→ **What to produce**
Every line of the material is to be repeated exactly as it stands.

+++ Available records

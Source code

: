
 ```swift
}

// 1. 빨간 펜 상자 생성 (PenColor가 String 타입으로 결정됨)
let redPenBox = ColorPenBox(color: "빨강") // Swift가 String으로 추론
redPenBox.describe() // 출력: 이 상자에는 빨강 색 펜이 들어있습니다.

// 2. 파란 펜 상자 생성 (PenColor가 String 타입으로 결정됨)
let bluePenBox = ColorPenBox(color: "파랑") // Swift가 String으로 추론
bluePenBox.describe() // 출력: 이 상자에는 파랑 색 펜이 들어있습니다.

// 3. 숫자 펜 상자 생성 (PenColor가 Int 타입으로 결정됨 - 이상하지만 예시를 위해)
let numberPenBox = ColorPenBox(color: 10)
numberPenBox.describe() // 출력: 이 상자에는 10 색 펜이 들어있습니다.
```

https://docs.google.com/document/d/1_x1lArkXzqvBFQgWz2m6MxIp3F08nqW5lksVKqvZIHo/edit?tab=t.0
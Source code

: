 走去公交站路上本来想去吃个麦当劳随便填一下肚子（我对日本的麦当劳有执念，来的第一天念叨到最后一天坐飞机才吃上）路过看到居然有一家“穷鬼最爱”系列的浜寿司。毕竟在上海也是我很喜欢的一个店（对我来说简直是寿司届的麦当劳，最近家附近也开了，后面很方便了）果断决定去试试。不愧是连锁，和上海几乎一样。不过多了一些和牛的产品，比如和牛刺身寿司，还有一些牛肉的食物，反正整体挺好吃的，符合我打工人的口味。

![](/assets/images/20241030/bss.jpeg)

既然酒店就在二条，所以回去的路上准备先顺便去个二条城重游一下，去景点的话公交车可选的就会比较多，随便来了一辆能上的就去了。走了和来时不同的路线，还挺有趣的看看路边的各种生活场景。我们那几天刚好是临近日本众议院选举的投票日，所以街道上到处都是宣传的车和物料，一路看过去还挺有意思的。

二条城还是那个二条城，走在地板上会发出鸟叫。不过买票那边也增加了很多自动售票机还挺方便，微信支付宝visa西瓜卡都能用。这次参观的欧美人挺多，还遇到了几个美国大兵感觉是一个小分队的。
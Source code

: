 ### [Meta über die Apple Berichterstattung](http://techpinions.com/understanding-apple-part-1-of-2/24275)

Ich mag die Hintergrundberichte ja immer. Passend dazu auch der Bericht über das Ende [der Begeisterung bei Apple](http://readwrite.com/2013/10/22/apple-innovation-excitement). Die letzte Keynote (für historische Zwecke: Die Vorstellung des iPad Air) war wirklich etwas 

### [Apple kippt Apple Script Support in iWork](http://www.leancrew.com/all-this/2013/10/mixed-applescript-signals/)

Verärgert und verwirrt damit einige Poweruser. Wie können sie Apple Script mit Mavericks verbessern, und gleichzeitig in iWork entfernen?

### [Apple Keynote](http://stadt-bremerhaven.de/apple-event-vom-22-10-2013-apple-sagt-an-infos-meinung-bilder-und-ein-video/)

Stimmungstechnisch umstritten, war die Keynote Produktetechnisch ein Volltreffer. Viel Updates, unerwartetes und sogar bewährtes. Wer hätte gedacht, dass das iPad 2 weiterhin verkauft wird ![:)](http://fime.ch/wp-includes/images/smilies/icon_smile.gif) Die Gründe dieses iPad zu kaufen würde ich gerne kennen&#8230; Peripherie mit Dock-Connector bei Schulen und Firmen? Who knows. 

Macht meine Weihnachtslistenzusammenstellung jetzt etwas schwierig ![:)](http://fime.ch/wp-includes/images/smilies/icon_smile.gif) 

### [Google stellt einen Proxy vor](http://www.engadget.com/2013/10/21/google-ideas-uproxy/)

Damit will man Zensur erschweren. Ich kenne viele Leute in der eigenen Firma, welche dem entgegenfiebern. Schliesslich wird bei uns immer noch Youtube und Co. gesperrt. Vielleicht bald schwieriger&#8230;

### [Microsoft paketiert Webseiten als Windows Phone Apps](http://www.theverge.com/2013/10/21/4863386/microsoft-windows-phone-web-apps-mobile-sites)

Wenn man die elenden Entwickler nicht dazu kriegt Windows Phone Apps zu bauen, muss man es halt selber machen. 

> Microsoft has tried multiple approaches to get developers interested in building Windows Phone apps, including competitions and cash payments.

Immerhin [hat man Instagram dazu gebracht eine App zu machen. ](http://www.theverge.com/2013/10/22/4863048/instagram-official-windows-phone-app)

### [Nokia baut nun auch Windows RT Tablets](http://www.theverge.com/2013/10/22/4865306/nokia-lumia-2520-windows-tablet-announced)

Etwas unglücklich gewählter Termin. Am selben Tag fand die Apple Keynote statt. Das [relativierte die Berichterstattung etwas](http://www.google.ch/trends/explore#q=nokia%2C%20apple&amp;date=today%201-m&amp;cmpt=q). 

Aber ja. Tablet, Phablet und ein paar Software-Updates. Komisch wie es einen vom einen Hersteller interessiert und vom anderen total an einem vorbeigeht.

++++++

→ **Output**
Source code

:
 ```swift
}

// 1. 빨간 펜 상자 생성 (PenColor가 String 타입으로 결정됨)
let redPenBox = ColorPenBox(color: "빨강") // Swift가 String으로 추론
redPenBox.describe() // 출력: 이 상자에는 빨강 색 펜이 들어있습니다.

// 2. 파란 펜 상자 생성 (PenColor가 String 타입으로 결정됨)
let bluePenBox = ColorPenBox(color: "파랑") // Swift가 String으로 추론
bluePenBox.describe() // 출력: 이 상자에는 파랑 색 펜이 들어있습니다.

// 3. 숫자 펜 상자 생성 (PenColor가 Int 타입으로 결정됨 - 이상하지만 예시를 위해)
let numberPenBox = ColorPenBox(color: 10)
numberPenBox.describe() // 출력: 이 상자에는 10 색 펜이 들어있습니다.
```

https://docs.google.com/document/d/1_x1lArkXzqvBFQgWz2m6MxIp3F08nqW5lksVKqvZIHo/edit?tab=t.0
Source code

: 走去公交站路上本来想去吃个麦当劳随便填一下肚子（我对日本的麦当劳有执念，来的第一天念叨到最后一天坐飞机才吃上）路过看到居然有一家“穷鬼最爱”系列的浜寿司。毕竟在上海也是我很喜欢的一个店（对我来说简直是寿司届的麦当劳，最近家附近也开了，后面很方便了）果断决定去试试。不愧是连锁，和上海几乎一样。不过多了一些和牛的产品，比如和牛刺身寿司，还有一些牛肉的食物，反正整体挺好吃的，符合我打工人的口味。

![](/assets/images/20241030/bss.jpeg)

既然酒店就在二条，所以回去的路上准备先顺便去个二条城重游一下，去景点的话公交车可选的就会比较多，随便来了一辆能上的就去了。走了和来时不同的路线，还挺有趣的看看路边的各种生活场景。我们那几天刚好是临近日本众议院选举的投票日，所以街道上到处都是宣传的车和物料，一路看过去还挺有意思的。

二条城还是那个二条城，走在地板上会发出鸟叫。不过买票那边也增加了很多自动售票机还挺方便，微信支付宝visa西瓜卡都能用。这次参观的欧美人挺多，还遇到了几个美国大兵感觉是一个小分队的。
Source code

: ### [Meta über die Apple Berichterstattung](http://techpinions.com/understanding-apple-part-1-of-2/24275)

Ich mag die Hintergrundberichte ja immer. Passend dazu auch der Bericht über das Ende [der Begeisterung bei Apple](http://readwrite.com/2013/10/22/apple-innovation-excitement). Die letzte Keynote (für historische Zwecke: Die Vorstellung des iPad Air) war wirklich etwas 

### [Apple kippt Apple Script Support in iWork](http://www.leancrew.com/all-this/2013/10/mixed-applescript-signals/)

Verärgert und verwirrt damit einige Poweruser. Wie können sie Apple Script mit Mavericks verbessern, und gleichzeitig in iWork entfernen?

### [Apple Keynote](http://stadt-bremerhaven.de/apple-event-vom-22-10-2013-apple-sagt-an-infos-meinung-bilder-und-ein-video/)

Stimmungstechnisch umstritten, war die Keynote Produktetechnisch ein Volltreffer. Viel Updates, unerwartetes und sogar bewährtes. Wer hätte gedacht, dass das iPad 2 weiterhin verkauft wird ![:)](http://fime.ch/wp-includes/images/smilies/icon_smile.gif) Die Gründe dieses iPad zu kaufen würde ich gerne kennen&#8230; Peripherie mit Dock-Connector bei Schulen und Firmen? Who knows. 

Macht meine Weihnachtslistenzusammenstellung jetzt etwas schwierig ![:)](http://fime.ch/wp-includes/images/smilies/icon_smile.gif) 

### [Google stellt einen Proxy vor](http://www.engadget.com/2013/10/21/google-ideas-uproxy/)

Damit will man Zensur erschweren. Ich kenne viele Leute in der eigenen Firma, welche dem entgegenfiebern. Schliesslich wird bei uns immer noch Youtube und Co. gesperrt. Vielleicht bald schwieriger&#8230;

### [Microsoft paketiert Webseiten als Windows Phone Apps](http://www.theverge.com/2013/10/21/4863386/microsoft-windows-phone-web-apps-mobile-sites)

Wenn man die elenden Entwickler nicht dazu kriegt Windows Phone Apps zu bauen, muss man es halt selber machen. 

> Microsoft has tried multiple approaches to get developers interested in building Windows Phone apps, including competitions and cash payments.

Immerhin [hat man Instagram dazu gebracht eine App zu machen. ](http://www.theverge.com/2013/10/22/4863048/instagram-official-windows-phone-app)

### [Nokia baut nun auch Windows RT Tablets](http://www.theverge.com/2013/10/22/4865306/nokia-lumia-2520-windows-tablet-announced)

Etwas unglücklich gewählter Termin. Am selben Tag fand die Apple Keynote statt. Das [relativierte die Berichterstattung etwas](http://www.google.ch/trends/explore#q=nokia%2C%20apple&amp;date=today%201-m&amp;cmpt=q). 

Aber ja. Tablet, Phablet und ein paar Software-Updates. Komisch wie es einen vom einen Hersteller interessiert und vom anderen total an einem vorbeigeht.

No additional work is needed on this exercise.